YOUR INSTRUCTIONS: Reproduce every line that appears below, precisely and completely.

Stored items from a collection

■ ■ ■

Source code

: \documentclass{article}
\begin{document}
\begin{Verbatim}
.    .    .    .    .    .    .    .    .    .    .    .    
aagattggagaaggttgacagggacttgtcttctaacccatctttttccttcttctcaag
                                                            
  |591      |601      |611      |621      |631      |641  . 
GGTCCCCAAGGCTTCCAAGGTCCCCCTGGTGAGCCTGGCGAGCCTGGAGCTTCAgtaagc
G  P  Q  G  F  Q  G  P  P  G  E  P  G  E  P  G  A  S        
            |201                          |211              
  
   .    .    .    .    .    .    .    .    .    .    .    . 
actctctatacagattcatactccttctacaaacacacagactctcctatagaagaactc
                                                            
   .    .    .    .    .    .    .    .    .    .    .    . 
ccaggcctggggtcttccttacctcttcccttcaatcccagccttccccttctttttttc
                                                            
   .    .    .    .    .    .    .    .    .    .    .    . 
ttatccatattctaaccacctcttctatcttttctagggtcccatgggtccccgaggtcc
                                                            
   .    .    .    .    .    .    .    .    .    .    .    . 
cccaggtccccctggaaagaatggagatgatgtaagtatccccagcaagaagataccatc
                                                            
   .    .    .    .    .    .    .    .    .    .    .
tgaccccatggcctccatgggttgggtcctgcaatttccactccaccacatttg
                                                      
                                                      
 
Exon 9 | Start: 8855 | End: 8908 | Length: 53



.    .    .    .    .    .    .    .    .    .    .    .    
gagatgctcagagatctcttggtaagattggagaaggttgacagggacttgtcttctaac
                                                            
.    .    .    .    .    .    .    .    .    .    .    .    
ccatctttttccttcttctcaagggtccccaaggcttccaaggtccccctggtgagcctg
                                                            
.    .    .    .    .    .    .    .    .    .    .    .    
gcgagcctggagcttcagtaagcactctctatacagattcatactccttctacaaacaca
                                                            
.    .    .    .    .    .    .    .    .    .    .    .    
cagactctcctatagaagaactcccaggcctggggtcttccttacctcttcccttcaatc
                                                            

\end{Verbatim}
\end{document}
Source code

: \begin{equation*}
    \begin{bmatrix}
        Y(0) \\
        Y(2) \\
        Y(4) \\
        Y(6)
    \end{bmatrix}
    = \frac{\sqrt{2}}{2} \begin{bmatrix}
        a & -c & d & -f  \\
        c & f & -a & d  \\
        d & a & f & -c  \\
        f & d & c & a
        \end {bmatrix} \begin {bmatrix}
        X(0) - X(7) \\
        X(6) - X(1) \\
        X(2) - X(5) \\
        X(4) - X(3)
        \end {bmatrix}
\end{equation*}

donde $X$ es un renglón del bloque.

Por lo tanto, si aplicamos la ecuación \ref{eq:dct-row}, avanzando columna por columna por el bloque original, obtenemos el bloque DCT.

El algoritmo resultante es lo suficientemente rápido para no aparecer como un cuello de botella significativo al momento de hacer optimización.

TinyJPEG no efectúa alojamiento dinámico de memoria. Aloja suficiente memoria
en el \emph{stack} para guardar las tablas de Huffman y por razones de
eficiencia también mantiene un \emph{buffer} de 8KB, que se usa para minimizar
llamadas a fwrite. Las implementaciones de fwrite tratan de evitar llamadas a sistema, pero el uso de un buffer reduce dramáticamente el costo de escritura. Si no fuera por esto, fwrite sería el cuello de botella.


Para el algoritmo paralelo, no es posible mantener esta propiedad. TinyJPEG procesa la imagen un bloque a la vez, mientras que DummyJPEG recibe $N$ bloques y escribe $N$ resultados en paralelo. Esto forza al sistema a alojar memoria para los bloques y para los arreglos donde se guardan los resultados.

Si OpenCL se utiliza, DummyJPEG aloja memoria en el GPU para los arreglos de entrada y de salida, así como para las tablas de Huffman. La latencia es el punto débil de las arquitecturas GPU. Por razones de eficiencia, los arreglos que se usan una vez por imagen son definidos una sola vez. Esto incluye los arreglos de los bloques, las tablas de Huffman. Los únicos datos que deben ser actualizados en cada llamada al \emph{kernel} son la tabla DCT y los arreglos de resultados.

■ ■ ■

OUTPUT FOR THIS TASK:
Source code

: \documentclass{article}
\begin{document}
\begin{Verbatim}
.    .    .    .    .    .    .    .    .    .    .    .    
aagattggagaaggttgacagggacttgtcttctaacccatctttttccttcttctcaag
                                                            
  |591      |601      |611      |621      |631      |641  . 
GGTCCCCAAGGCTTCCAAGGTCCCCCTGGTGAGCCTGGCGAGCCTGGAGCTTCAgtaagc
G  P  Q  G  F  Q  G  P  P  G  E  P  G  E  P  G  A  S        
            |201                          |211              
  
   .    .    .    .    .    .    .    .    .    .    .    . 
actctctatacagattcatactccttctacaaacacacagactctcctatagaagaactc
                                                            
   .    .    .    .    .    .    .    .    .    .    .    . 
ccaggcctggggtcttccttacctcttcccttcaatcccagccttccccttctttttttc
                                                            
   .    .    .    .    .    .    .    .    .    .    .    . 
ttatccatattctaaccacctcttctatcttttctagggtcccatgggtccccgaggtcc
                                                            
   .    .    .    .    .    .    .    .    .    .    .    . 
cccaggtccccctggaaagaatggagatgatgtaagtatccccagcaagaagataccatc
                                                            
   .    .    .    .    .    .    .    .    .    .    .
tgaccccatggcctccatgggttgggtcctgcaatttccactccaccacatttg
                                                      
                                                      
 
Exon 9 | Start: 8855 | End: 8908 | Length: 53



.    .    .    .    .    .    .    .    .    .    .    .    
gagatgctcagagatctcttggtaagattggagaaggttgacagggacttgtcttctaac
                                                            
.    .    .    .    .    .    .    .    .    .    .    .    
ccatctttttccttcttctcaagggtccccaaggcttccaaggtccccctggtgagcctg
                                                            
.    .    .    .    .    .    .    .    .    .    .    .    
gcgagcctggagcttcagtaagcactctctatacagattcatactccttctacaaacaca
                                                            
.    .    .    .    .    .    .    .    .    .    .    .    
cagactctcctatagaagaactcccaggcctggggtcttccttacctcttcccttcaatc
                                                            

\end{Verbatim}
\end{document}
Source code

: \begin{equation*}
    \begin{bmatrix}
        Y(0) \\
        Y(2) \\
        Y(4) \\
        Y(6)
    \end{bmatrix}
    = \frac{\sqrt{2}}{2} \begin{bmatrix}
        a & -c & d & -f  \\
        c & f & -a & d  \\
        d & a & f & -c  \\
        f & d & c & a
        \end {bmatrix} \begin {bmatrix}
        X(0) - X(7) \\
        X(6) - X(1) \\
        X(2) - X(5) \\
        X(4) - X(3)
        \end {bmatrix}
\end{equation*}

donde $X$ es un renglón del bloque.

Por lo tanto, si aplicamos la ecuación \ref{eq:dct-row}, avanzando columna por columna por el bloque original, obtenemos el bloque DCT.

El algoritmo resultante es lo suficientemente rápido para no aparecer como un cuello de botella significativo al momento de hacer optimización.

TinyJPEG no efectúa alojamiento dinámico de memoria. Aloja suficiente memoria
en el \emph{stack} para guardar las tablas de Huffman y por razones de
eficiencia también mantiene un \emph{buffer} de 8KB, que se usa para minimizar
llamadas a fwrite. Las implementaciones de fwrite tratan de evitar llamadas a sistema, pero el uso de un buffer reduce dramáticamente el costo de escritura. Si no fuera por esto, fwrite sería el cuello de botella.


Para el algoritmo paralelo, no es posible mantener esta propiedad. TinyJPEG procesa la imagen un bloque a la vez, mientras que DummyJPEG recibe $N$ bloques y escribe $N$ resultados en paralelo. Esto forza al sistema a alojar memoria para los bloques y para los arreglos donde se guardan los resultados.

Si OpenCL se utiliza, DummyJPEG aloja memoria en el GPU para los arreglos de entrada y de salida, así como para las tablas de Huffman. La latencia es el punto débil de las arquitecturas GPU. Por razones de eficiencia, los arreglos que se usan una vez por imagen son definidos una sola vez. Esto incluye los arreglos de los bloques, las tablas de Huffman. Los únicos datos que deben ser actualizados en cada llamada al \emph{kernel} son la tabla DCT y los arreglos de resultados.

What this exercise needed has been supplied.